Back in the early days of comScore, the founders thought that the data they were collecting from their megapanel would be useful to Wall Street. They built a product and developed some sales channels, including one called Majestic Research which was co-founded by my friend Seth Goldstein. Seth and his partner Tony built Majestic into a significant business and sold it a year or two ago. comScore had less success selling to Wall Street. I think they were too early.
A week or so ago, a top Internet analyst from Wall Street was in our office. He mentioned that the AppData numbers on Zynga foretold a difficult second quarter and the Yipit report on Groupon predicted trouble in that name as well. Both turned out to be fairly accurate and investable.
I have always told the companies that we invest in that you can't hide from analysts. If you do business on the web or mobile, your data is out there in the public whether you like it or not. Don't try to hide the bad news, because it isn't hidden.

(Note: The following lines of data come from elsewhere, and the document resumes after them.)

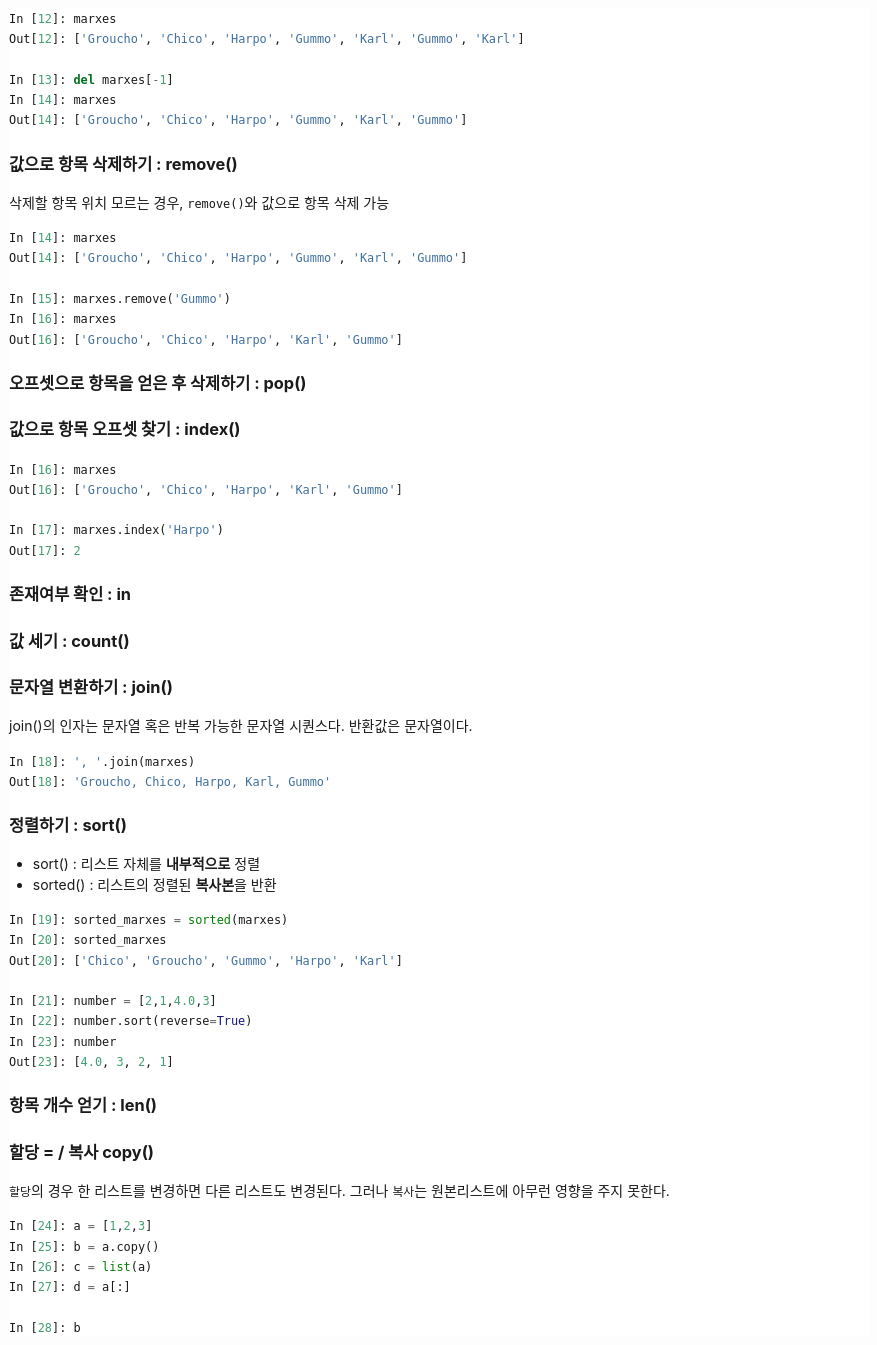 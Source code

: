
 ```python
In [12]: marxes
Out[12]: ['Groucho', 'Chico', 'Harpo', 'Gummo', 'Karl', 'Gummo', 'Karl']

In [13]: del marxes[-1]
In [14]: marxes
Out[14]: ['Groucho', 'Chico', 'Harpo', 'Gummo', 'Karl', 'Gummo']
```

### 값으로 항목 삭제하기 : remove()
삭제할 항목 위치 모르는 경우, `remove()`와 값으로 항목 삭제 가능
```python
In [14]: marxes
Out[14]: ['Groucho', 'Chico', 'Harpo', 'Gummo', 'Karl', 'Gummo']

In [15]: marxes.remove('Gummo')
In [16]: marxes
Out[16]: ['Groucho', 'Chico', 'Harpo', 'Karl', 'Gummo']
```
### 오프셋으로 항목을 얻은 후 삭제하기 : pop()
### 값으로 항목 오프셋 찾기 : index()
```python
In [16]: marxes
Out[16]: ['Groucho', 'Chico', 'Harpo', 'Karl', 'Gummo']

In [17]: marxes.index('Harpo')
Out[17]: 2
```
### 존재여부 확인 : in
### 값 세기 : count()
### 문자열 변환하기 : join()
join()의 인자는 문자열 혹은 반복 가능한 문자열 시퀀스다. 반환값은 문자열이다.
```python
In [18]: ', '.join(marxes)
Out[18]: 'Groucho, Chico, Harpo, Karl, Gummo'
```
### 정렬하기 : sort()
- sort() : 리스트 자체를 **내부적으로** 정렬
- sorted() : 리스트의 정렬된 **복사본**을 반환

```python
In [19]: sorted_marxes = sorted(marxes)
In [20]: sorted_marxes
Out[20]: ['Chico', 'Groucho', 'Gummo', 'Harpo', 'Karl']

In [21]: number = [2,1,4.0,3]
In [22]: number.sort(reverse=True)
In [23]: number
Out[23]: [4.0, 3, 2, 1]
```
### 항목 개수 얻기 : len()
### 할당 = / 복사 copy()
`할당`의 경우 한 리스트를 변경하면 다른 리스트도 변경된다. 그러나 `복사`는 원본리스트에 아무런 영향을 주지 못한다.
```python
In [24]: a = [1,2,3]
In [25]: b = a.copy()
In [26]: c = list(a)
In [27]: d = a[:]

In [28]: b
```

But this is true for way more than Internet businesses and Wall Street.
Let's take the selection of Paul Ryan as Romney's VP. I read this (originally from here) on the web a couple weeks ago and reblogged it on Tumblr.
Sarah Palin's Wikipedia page was updated at least 68 times the day before John McCain announced her selection, with another 54 changes made in the five previous days previous. Tim Pawlenty, another leading contender for McCain's favor, had 54 edits on Aug. 28, with just 12 in the five previous days. By contrast, the other likely picks — Romney, Kay Bailey Hutchison — saw far fewer changes. The same burst of last-minute editing appeared on Joe Biden's Wikipedia page, Terry Gudaitis of Cyveillance, told The Washington Post.
None of Wikipedia entries for the current candidates being bandied about by Romney-watchers — Rob Portman, Marco Rubio, Paul Ryan, Bobby Jindal, Chris Christie, Kelly Ayotte or Pawlenty — are currently showing anything like the spike in edits that Cyveillance spotted on Palin and Biden's pages in 2008. But most of those came in the 24 hours prior to the official announcement. That said, if Wikipedia changes offer any hint of what's coming, then today might be a good day to bet on Ryan.
A few days later my friend Rich asked me who I thought the VP pick was going to be. I confidently responded Ryan. He was surprised. I wasn't.
Everything is out there on the web. You just need to know where to look to find it. And if you think you are hiding something, you are wrong. So don't hide anything.